February 25, 1863
President Lincoln signs the National Bank Act developing a uniform banking system to support the currency legislation passed a year earlier. Historian Walter A. McDougall noted that “fierce opposition from Wall Street, state banking interests, and old Jacksonians delayed passage until February 1863, when Senator John Sherman offered bribes under the guise of a compromise. One amendment killed proportional distribution of the Treasury’s largesse in favor of the large eastern banks, and another ensured 100 percent redemption of federal notes only at national banks based in New York, Philadelphia, and Boston. The financial community, theretofore surly, found patriotism plus 5 percent more to its liking. All those initiatives were grist for the mills of hustlers and frauds. But the extraordinary Republican package made the partnership between the public and private sectors more than a motto.
Attorney General Edward Bates writes: “At night, Mr. [Isaac] Newton and Mr. Sargent called to see me, and Mr. N (as usual) had secrets to tell – He took me aside to say he must have a talk with me, but now – saying only that he had just had a long private talk with the P. partly about me – that the P. assured him that he had full and unabated confidence in me”.

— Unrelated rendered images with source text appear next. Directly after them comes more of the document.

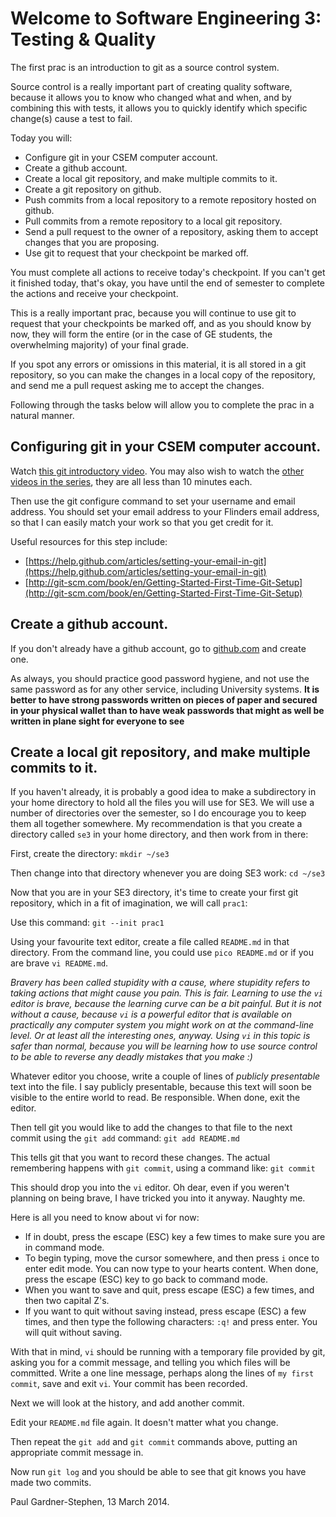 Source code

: Welcome to Software Engineering 3: Testing & Quality
====================================================

The first prac is an introduction to git as a source control system.

Source control is a really important part of creating quality software, because it allows you to know who changed what and when, and by combining this with tests, it allows you to quickly identify which specific change(s) cause a test to fail.

Today you will:
  * Configure git in your CSEM computer account.
  * Create a github account.
  * Create a local git repository, and make multiple commits to it.
  * Create a git repository on github.
  * Push commits from a local repository to a remote repository hosted on github.
  * Pull commits from a remote repository to a local git repository.
  * Send a pull request to the owner of a repository, asking them to accept changes that you are proposing.
  * Use git to request that your checkpoint be marked off.

You must complete all actions to receive today's checkpoint.  If you can't get it finished today, that's okay, you have until the end of semester to complete the actions and receive your checkpoint.

This is a really important prac, because you will continue to use git to request that your checkpoints be marked off, and as you should know by now, they will form the entire (or in the case of GE students, the overwhelming majority) of your final grade.

If you spot any errors or omissions in this material, it is all stored in a git repository, so you can make the changes in a local copy of the repository, and send me a pull request asking me to accept the changes.

Following through the tasks below will allow you to complete the prac in a natural manner.

Configuring git in your CSEM computer account.
----------------------------------------------

Watch [this git introductory video](http://git-scm.com/video/get-going).  You may also wish to watch the [other videos in the series](http://git-scm.com/videos), they are all less than 10 minutes each.

Then use the git configure command to set your username and email address.  You should set your email address to your Flinders email address, so that I can easily match your work so that you get credit for it.

Useful resources for this step include:
  * [https://help.github.com/articles/setting-your-email-in-git](https://help.github.com/articles/setting-your-email-in-git)
  * [http://git-scm.com/book/en/Getting-Started-First-Time-Git-Setup](http://git-scm.com/book/en/Getting-Started-First-Time-Git-Setup)

Create a github account.
------------------------

If you don't already have a github account, go to [github.com](http://github.com) and create one.

As always, you should practice good password hygiene, and not use the same password as for any other service, including University systems.  **It is better to have strong passwords written on pieces of paper and secured in your physical wallet than to have weak passwords that might as well be written in plane sight for everyone to see**

Create a local git repository, and make multiple commits to it.
---------------------------------------------------------------

If you haven't already, it is probably a good idea to make a subdirectory in your home directory to hold all the files you will use for SE3.  We will use a number of directories over the semester, so I do encourage you to keep them all together somewhere.  My recommendation is that you create a directory called `se3` in your home directory, and then work from in there:

First, create the directory: `mkdir ~/se3`

Then change into that directory whenever you are doing SE3 work:  `cd ~/se3`

Now that you are in your SE3 directory, it's time to create your first git repository, which in a fit of imagination, we will call `prac1`:

Use this command: `git --init prac1`

Using your favourite text editor, create a file called `README.md` in that directory.  From the command line, you could use `pico README.md` or if you are brave `vi README.md`.  

*Bravery has been called stupidity with a cause, where stupidity refers to taking actions that might cause you pain.  This is fair.  Learning to use the `vi` editor is brave, because the learning curve can be a bit painful.  But it is not without a cause, because `vi` is a powerful editor that is available on practically any computer system you might work on at the command-line level. Or at least all the interesting ones, anyway.  Using `vi` in this topic is safer than normal, because you will be learning how to use source control to be able to reverse any deadly mistakes that you make :)*

Whatever editor you choose, write a couple of lines of *publicly presentable* text into the file. I say publicly presentable, because this text will soon be visible to the entire world to read.  Be responsible.  When done, exit the editor.

Then tell git you would like to add the changes to that file to the next commit using the `git add` command:  `git add README.md`

This tells git that you want to record these changes.  The actual remembering happens with `git commit`, using a command like:  `git commit`

This should drop you into the `vi` editor.  Oh dear, even if you weren't planning on being brave, I have tricked you into it anyway.  Naughty me.

Here is all you need to know about vi for now:
  * If in doubt, press the escape (ESC) key a few times to make sure you are in command mode.
  * To begin typing, move the cursor somewhere, and then press `i` once to enter edit mode.  You can now type to your hearts content.  When done, press the escape (ESC) key to go back to command mode.
  * When you want to save and quit, press escape (ESC) a few times, and then two capital Z's.
  * If you want to quit without saving instead, press escape (ESC) a few times, and then type the following characters: `:q!` and press enter.  You will quit without saving.

With that in mind, `vi` should be running with a temporary file provided by git, asking you for a commit message, and telling you which files will be committed.  Write a one line message, perhaps along the lines of `my first commit`, save and exit `vi`.  Your commit has been recorded.

Next we will look at the history, and add another commit.

Edit your `README.md` file again.  It doesn't matter what you change.

Then repeat the `git add` and `git commit` commands above, putting an appropriate commit message in.

Now run `git log` and you should be able to see that git knows you have made two commits.

Paul Gardner-Stephen, 13 March 2014.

This was in answer to my frequent refusals to go to the P. at his N’s instance, and volunteer opinion and advice, when not asked. In fact, for some time I have not recd. the consideration which I thought my due, especially in regard to Mo. Affairs — and also, some matters proper to my own office — I do not doubt the [Presidents’s] personal confidence, but he is under constant pressure of extreme factions and of bold and importunate men, who taking advantage of his amiable weakness, commit him beforehand to their ends, so as to bar all future deliberation.